BEGIN DATA IN THIS EXERCISE

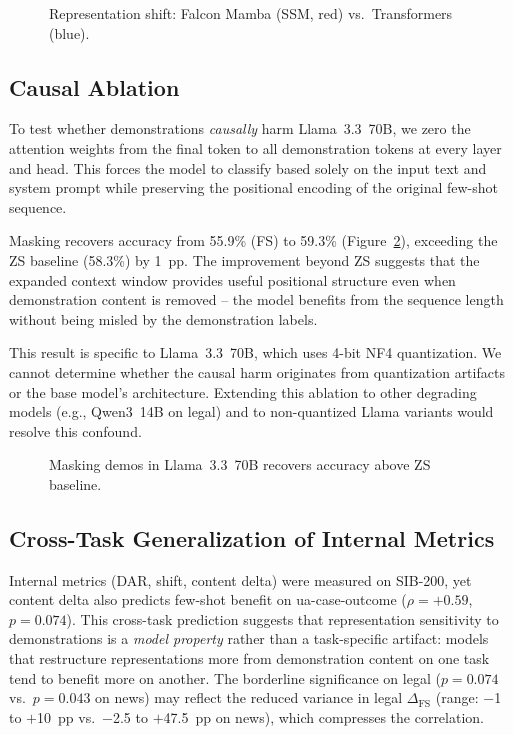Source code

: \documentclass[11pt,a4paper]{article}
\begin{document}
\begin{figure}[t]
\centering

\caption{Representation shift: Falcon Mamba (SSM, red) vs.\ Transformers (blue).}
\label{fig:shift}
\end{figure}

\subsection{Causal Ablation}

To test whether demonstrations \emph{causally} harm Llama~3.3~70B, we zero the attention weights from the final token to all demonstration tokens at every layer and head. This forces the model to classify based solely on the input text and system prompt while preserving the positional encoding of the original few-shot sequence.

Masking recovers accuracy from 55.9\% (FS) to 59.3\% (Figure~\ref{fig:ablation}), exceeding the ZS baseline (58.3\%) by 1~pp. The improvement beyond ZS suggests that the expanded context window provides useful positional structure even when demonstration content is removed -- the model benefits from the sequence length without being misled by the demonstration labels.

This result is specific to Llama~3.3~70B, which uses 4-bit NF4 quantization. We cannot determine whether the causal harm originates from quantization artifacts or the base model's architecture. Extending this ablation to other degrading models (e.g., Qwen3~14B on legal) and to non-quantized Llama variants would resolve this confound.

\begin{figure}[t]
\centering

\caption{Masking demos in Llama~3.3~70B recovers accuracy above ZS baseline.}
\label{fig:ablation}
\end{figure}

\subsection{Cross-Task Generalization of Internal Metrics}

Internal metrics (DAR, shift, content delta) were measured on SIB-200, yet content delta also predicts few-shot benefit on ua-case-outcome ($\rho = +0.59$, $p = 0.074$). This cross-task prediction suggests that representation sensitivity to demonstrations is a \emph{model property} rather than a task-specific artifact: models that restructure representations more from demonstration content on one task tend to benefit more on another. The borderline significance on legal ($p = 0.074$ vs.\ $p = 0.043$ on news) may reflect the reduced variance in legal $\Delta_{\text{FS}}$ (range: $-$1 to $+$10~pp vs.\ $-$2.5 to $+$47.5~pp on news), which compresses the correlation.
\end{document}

END DATA IN THIS EXERCISE
BEGIN DATA IN THIS EXERCISE

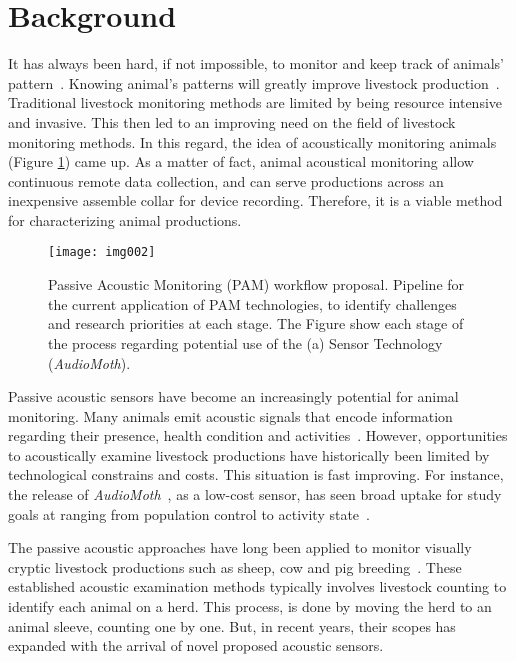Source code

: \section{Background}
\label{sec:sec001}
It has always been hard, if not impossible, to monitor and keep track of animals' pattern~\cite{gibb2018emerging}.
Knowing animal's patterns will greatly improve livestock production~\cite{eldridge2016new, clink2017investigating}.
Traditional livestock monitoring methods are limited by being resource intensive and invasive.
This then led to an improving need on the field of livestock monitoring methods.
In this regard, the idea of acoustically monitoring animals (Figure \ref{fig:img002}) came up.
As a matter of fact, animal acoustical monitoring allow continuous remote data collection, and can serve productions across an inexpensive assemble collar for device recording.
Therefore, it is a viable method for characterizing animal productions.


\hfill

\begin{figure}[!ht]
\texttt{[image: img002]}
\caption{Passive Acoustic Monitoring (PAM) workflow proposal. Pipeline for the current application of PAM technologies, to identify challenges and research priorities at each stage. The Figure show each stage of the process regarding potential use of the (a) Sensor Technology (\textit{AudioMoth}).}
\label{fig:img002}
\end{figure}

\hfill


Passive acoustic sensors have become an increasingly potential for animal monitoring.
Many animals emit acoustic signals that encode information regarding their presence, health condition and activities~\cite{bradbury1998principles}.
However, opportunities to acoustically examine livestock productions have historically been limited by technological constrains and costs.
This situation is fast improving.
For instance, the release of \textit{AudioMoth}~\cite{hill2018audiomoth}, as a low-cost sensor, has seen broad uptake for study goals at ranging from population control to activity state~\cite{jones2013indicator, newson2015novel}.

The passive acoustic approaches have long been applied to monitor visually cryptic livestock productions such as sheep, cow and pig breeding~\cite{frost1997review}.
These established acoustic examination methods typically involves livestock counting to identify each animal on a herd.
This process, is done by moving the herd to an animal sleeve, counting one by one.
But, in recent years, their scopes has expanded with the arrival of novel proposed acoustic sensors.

END DATA IN THIS EXERCISE
BEGIN DATA IN THIS EXERCISE

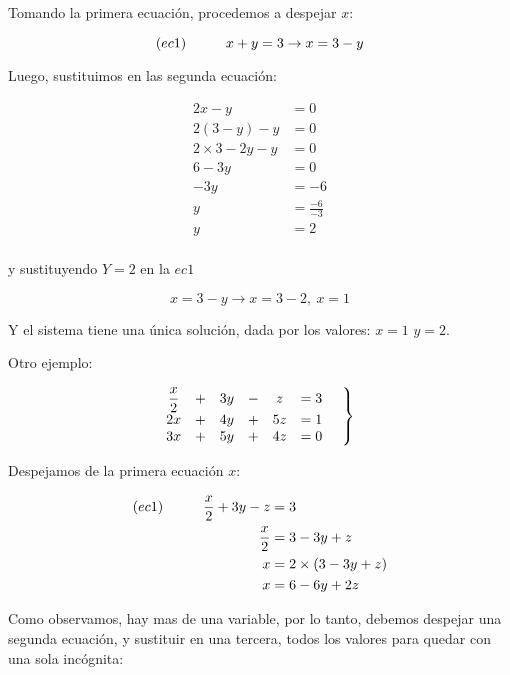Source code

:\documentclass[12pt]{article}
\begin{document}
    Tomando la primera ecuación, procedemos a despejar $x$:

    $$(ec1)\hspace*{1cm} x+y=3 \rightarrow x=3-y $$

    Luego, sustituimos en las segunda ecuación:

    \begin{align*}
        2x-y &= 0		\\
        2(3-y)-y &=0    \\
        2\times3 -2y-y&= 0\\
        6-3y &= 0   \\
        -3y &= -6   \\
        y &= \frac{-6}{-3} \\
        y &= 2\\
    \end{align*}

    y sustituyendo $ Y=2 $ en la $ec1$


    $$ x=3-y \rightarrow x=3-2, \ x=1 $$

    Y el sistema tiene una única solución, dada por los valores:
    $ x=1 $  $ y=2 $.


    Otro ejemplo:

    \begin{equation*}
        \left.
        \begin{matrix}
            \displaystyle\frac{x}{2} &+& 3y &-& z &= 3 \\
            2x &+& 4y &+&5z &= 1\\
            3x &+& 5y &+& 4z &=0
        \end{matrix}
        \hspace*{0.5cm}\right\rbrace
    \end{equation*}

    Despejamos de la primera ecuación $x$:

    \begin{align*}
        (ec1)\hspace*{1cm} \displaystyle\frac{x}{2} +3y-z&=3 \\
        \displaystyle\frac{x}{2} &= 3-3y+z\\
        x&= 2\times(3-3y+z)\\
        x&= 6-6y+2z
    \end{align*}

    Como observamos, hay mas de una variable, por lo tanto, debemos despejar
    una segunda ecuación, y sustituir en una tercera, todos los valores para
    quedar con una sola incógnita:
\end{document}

END DATA IN THIS EXERCISE

EXERCISE DIRECTIONS:
Find and copy each line of the data where "article" is present.

SOLUTION FOR THIS TASK:
: \documentclass[11pt,a4paper]{article}
:\documentclass[12pt]{article}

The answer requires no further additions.